Radio frequency systems: The UWB (Ultra-Wide Band) and UHF (Ultra High Frequency) bands are generally used. This technology is intended for application in the V2V and V2P scenarios. Its operation is based on the exchange of data messages between all the objects equipped with this system within the line of sight with the possibility of terrain following. The distance is defined by measuring the time a signal passes between several sources with application of the trilateration method. This system is applicable in all scenarios and for any mining method.

Operating principle of the radio-based collision warning system

Advantages:

  • Direct interaction between the mobile equipment and carried devices for personnel;
  • Possibility to use in surface and underground mining as well as inside buildings;
  • High accuracy; and
  • Working distance of up to 70-250 m (depending on conditions).

The RealTrac Collision Avoidance System is a good illustration of this technology. Monitoring is carried out in a horizontal plane within 360° at distances from one to 100 m. The system uses UHF to detect presence of mobile equipment or people behind obstacles or corners, as well as the Bluetooth Low Energy (BLE) technology to check if the operator is in the cabin to avoid false triggering. Proximity detection is performed autonomously both in driving and when the mobile equipment is parked. The system virtually divides the space around the vehicle into three zones:

Proximity detection zones

Attention Zone where people are warned about the presence of equipment within a short distance. It is used to detect a potentially dangerous proximity and helps to alert people of an approaching asset.

Danger Zone identifies a dangerous proximity and alerts people. It serves to warn of a possible accident.

Emergency Zone triggers an alarm signal in an emergency situation or if an extremely dangerous proximity is detected.
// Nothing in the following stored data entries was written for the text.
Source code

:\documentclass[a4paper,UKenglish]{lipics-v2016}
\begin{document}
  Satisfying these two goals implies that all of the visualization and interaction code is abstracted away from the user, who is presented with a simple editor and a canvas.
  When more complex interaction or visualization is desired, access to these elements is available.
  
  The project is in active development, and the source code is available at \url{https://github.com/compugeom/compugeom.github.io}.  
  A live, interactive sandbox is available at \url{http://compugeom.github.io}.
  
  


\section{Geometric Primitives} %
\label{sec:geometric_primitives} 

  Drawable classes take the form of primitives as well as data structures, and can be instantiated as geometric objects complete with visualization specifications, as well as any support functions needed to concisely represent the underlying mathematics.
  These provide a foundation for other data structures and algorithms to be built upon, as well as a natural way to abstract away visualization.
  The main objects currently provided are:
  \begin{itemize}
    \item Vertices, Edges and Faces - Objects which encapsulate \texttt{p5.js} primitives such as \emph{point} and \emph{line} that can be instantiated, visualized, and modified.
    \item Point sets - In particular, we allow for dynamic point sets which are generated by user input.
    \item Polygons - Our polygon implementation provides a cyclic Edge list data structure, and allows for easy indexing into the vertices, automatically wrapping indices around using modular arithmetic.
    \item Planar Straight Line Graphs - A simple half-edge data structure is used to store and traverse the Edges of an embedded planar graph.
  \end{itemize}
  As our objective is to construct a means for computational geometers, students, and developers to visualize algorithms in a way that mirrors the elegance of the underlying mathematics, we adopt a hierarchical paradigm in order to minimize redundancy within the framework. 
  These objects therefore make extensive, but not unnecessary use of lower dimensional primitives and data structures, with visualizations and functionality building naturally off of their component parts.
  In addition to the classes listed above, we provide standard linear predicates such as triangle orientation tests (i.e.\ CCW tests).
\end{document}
As a rule, such systems include the following components:

  • Radio modules placed all around the mobile unit and designed to detect on-board modules of other vehicles and personal tags;
  • An indicator or a monitor, which is installed inside the vehicle to provide visual alerts of hazardous proximity;
  • An on-board computer that calculates the direction and distance to other objects; and
  • A personal tag, which is a piece of carried hardware designed to detect dangerous proximity between the person and mobile mining equipment.

A general comparison of the most common technologies that use radio frequencies is provided in the Table:

All the described technologies have their advantages and shortcomings, so a combination of solutions should be used when the situation requires enhanced reliability:

Possible combinations of various technologies to design a collision warning system

For the operations that employ a dispatching system, eg the OpenMine Mine Fleet Management System (VIST Group JSC) based on the satellite navigation system, one of the efficient combinations is UWB + GPS, which offers a number of advantages:

  • Low equipment cost (through the use of available infrastructure);
  • High accuracy and range of detection, operation in any weather conditions; and
  • Radio frequency range that does not require licensing.
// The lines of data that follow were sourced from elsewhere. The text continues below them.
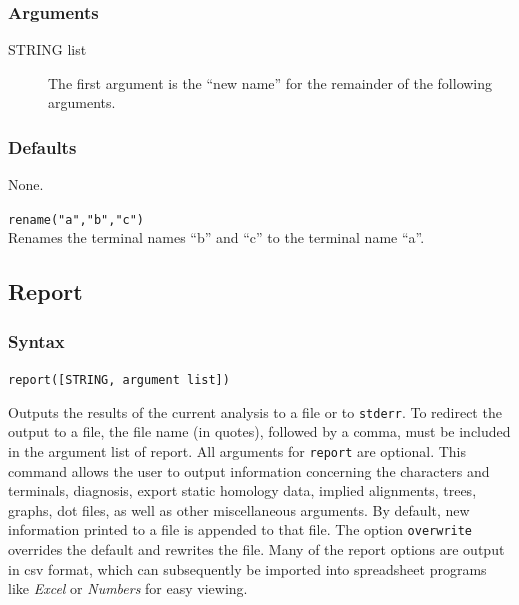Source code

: 	\subsubsection{Arguments}
	
	\begin{description}
	
		\item [STRING list]  The first argument is the ``new name'' for the remainder of the 
		following arguments.
		
	\end{description}
		
	\subsubsection{Defaults}
		None.
		
	\begin{example}
	
		\item{\texttt{rename("a","b","c")}\\ Renames the terminal names ``b'' and ``c'' to 
		the terminal name ``a''.}
		
	\end{example}


\subsection{Report}
\label{subsec:report}
	\subsubsection{Syntax}
		\texttt{report([STRING, argument list])}
	
	\begin{phygdescription}
		{Outputs the results of the current analysis to a file or to \texttt{stderr}. To redirect the 
		output to a file, the file name (in quotes), followed by a comma, must be included in 
		the argument list of report. All arguments for \texttt{report} are optional. This command 
		allows the user to output information concerning the characters and terminals, 
		diagnosis, export static homology data, implied alignments, trees, graphs, dot files, 
		as well as other miscellaneous arguments. By default, new information printed to 
		a file is appended to that file. The option \texttt{overwrite} overrides the default and 
		rewrites the file. Many of the report options are output in csv format, which can
		subsequently be imported into spreadsheet programs like \textit{Excel} or 
		\textit{Numbers} for easy viewing.}
	\end{phygdescription}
In addition to the dangerous proximity to mining equipment, miners’ lives and health are threatened if they are present in areas of potential rock falls and slides, collapsing walls and other hazards. Automation of operating supervision and warning if personnel enters such zones is directly related to accident prevention tasks.

Such monitoring and prevention of hazardous situations asks for a new role in the company, ie the industrial safety manager, who would provide a ‘second pair of eyes’ without being distracted by the actual production operations. The manager’s location in the mine fleet control room will allow to consolidate all the emerging incident warnings to create a real-time overview of the company’s industrial safety.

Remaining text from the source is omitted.